History of Philosophy Third Period of Scholasticism: Alexander of Hales to Ockam (1200-1300) byTurner, William (S.T.D.)
The second period in the history of Scholastic philosophy was the
period of storm and stress; the third is the period of relative
perfection -- the Golden Age of Scholasticism. The twelfth century
was a century of criticism and controversy; the thirteenth
is a century of synthesis and construction. The great masters of
Scholastic thought in the thirteenth century take as lively an interest
in the problem of universals as Roscelin and Abelard did; they have all
Abelard's relish for the use of dialectic, without any of his frivolous
love of display; they are not less appreciative of the value of piety
and contemplation than the Victorines were; they are as keenly alive to
the advantages to be gained from the learning of the Greeks and
Arabians as were the members of the school of Chartres; in a word, they
neither despise nor neglect what their predecessors accomplished, but,
going beyond the limits which circumstances set to the speculations of
their predecessors, they carry the Scholastic idea and the Scholastic
method into new regions of inquiry and succeed in constructing the
great Scholastic systems of metaphysics and psychology. The schoolmen
of the thirteenth century are not, like their predecessors, condemned
to work and think in a milieu unfavorable to constructive speculation.
The time is ripe for vast constructive attempts.

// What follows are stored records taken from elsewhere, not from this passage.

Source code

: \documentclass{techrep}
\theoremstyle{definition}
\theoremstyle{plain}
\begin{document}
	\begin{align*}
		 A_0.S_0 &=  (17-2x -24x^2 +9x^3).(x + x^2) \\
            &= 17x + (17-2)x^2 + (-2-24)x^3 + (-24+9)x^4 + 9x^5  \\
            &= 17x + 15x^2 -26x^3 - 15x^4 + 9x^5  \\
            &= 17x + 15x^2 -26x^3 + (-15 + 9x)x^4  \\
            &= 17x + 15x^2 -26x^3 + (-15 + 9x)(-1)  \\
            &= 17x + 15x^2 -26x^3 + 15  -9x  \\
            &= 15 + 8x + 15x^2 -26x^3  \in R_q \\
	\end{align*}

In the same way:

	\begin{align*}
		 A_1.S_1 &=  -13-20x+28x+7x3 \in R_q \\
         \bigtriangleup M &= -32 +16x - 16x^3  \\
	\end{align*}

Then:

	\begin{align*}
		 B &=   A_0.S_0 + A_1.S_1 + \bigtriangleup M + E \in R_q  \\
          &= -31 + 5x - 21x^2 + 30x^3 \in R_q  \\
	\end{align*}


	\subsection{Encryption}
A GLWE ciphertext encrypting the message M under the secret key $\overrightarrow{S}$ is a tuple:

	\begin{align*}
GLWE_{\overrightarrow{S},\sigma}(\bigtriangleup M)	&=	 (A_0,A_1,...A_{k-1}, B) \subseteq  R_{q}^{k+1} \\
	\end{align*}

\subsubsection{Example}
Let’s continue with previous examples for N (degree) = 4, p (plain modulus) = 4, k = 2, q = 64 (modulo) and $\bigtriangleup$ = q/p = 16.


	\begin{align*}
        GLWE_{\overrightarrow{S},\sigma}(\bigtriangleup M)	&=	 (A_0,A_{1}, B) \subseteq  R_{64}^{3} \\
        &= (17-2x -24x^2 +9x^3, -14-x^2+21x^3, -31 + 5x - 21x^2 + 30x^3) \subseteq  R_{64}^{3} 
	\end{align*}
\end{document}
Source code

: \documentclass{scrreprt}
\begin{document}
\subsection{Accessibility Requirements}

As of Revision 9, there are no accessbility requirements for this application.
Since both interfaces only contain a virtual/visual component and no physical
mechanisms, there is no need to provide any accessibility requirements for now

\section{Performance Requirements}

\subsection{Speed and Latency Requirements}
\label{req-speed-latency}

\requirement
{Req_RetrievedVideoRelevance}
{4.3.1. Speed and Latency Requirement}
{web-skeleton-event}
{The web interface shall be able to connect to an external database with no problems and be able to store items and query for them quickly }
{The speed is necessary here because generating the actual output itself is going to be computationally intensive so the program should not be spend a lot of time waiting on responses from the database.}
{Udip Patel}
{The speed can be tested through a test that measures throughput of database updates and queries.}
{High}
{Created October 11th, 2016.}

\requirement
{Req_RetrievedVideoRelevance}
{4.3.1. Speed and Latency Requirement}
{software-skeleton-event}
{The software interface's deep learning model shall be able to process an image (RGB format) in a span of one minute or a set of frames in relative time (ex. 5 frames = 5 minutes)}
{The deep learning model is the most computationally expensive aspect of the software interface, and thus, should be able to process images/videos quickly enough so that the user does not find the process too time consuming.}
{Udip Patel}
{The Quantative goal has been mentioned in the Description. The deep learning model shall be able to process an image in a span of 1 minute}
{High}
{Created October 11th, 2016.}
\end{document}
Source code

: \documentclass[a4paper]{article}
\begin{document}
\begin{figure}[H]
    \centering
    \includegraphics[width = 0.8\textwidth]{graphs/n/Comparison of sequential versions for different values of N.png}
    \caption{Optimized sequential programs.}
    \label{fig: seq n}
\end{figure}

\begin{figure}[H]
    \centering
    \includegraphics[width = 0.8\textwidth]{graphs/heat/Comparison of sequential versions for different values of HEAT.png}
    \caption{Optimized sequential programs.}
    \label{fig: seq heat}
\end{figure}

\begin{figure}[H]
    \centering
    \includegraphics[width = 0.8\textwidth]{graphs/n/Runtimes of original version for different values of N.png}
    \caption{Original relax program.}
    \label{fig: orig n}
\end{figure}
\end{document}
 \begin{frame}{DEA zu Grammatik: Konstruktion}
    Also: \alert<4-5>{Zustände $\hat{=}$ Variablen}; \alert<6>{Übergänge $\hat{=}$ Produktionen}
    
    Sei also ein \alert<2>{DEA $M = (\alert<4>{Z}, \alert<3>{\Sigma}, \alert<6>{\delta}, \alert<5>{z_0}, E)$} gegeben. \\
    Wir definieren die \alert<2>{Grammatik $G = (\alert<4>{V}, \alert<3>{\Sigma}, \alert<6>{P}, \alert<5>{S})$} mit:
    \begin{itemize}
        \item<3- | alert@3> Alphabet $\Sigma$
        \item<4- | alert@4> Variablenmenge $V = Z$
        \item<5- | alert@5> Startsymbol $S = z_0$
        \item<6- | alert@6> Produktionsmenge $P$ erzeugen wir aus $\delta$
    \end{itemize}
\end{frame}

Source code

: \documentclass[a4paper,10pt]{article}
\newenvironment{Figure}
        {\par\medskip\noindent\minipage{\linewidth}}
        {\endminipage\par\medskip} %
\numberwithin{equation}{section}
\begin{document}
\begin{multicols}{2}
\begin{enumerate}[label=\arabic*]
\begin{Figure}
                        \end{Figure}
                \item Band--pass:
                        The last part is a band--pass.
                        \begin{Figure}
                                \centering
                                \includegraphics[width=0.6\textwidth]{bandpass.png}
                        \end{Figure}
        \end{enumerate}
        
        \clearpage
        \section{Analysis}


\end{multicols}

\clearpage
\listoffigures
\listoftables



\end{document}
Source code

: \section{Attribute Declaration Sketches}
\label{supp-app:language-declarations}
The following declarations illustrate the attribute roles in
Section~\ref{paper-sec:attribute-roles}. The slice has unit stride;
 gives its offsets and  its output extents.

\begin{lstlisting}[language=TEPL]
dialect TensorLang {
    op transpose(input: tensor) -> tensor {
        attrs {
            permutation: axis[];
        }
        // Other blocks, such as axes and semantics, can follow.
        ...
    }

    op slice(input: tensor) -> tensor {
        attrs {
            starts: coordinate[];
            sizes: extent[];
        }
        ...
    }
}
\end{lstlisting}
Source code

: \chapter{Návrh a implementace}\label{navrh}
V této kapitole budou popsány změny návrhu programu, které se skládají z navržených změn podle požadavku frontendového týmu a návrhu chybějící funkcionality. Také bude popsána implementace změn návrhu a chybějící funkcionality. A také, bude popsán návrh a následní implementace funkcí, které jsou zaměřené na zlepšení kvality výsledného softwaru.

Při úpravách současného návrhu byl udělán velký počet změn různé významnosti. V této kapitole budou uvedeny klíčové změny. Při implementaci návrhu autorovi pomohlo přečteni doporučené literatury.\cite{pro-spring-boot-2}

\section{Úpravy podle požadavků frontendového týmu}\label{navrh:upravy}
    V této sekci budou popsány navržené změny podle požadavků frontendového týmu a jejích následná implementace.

From the union of the
Latin and German races there has sprung up a new Europe, dominated
everywhere by Christian ideals; the new civilization has reached its
complete development, and the time has come for Christian thought to
put forth its best efforts.
There were three events which more than any others influenced the
development of Christian thought at the beginning of the thirteenth
century: the introduction of the works of Aristotle, the rise of the
universities, and the foundation of the mendicant orders.
INTRODUCTION OF THE WORKS OF ARISTOTLE
Authorities. A. Jourdain, Recherches sur l'age et l'origine
des traductions latines d'Aristote (2me éd., Paris, 1843);
Mgr. Talamo, L'Aristotelismo della Scolastica (1873); Launoy,
De Varia Aristotelis in Academia Parisiensi Fortuna (ed. at
Wittenberg in 1820); Brother Azarias, Aristotle and the Christian
Church (in Essays Philosophical, Chicago, 1896).
The schoolmen of the eleventh and twelfth centuries were, for the most
part, acquainted with Aristotle merely as a master of dialectic.
Indeed, it was not until the time of John of Salisbury that even the
Organon was known to Christian philosophers in its entirety. It
is true that some of the physical doctrines of Aristotle were known to
the members of the school of Chartres, but it was only at the beginning
of the thirteenth century that all the physical, metaphysical, and
ethical treatises of Aristotle were translated into Latin and became
part of the library of the schoolmen.
The first translations were made from the Arabic, probably
through the medium of the Hebrew. The work of translating, begun in the
eleventh and twelfth centuries by Constantine the African, Adelard
of Bath, and Herman the Dalmatian, was systematized between
the years 1130 and 1150 by Raymond, bishop of Toledo, who
founded a college of translators. To this college belonged John
Avendeath (Johannes Hispanus), Dominicus Gundisalvi, Alfred de
Morlay, Gerard of Cremona (1114-1187), and, at a later time (about
1230), Michael Scott [1] and Herman the German. The
translations, as has been said, were often made through the medium of
Hebrew. This is true of the translations of commentaries and possibly
also of the translations of the text of Aristotle's works. Renan [2]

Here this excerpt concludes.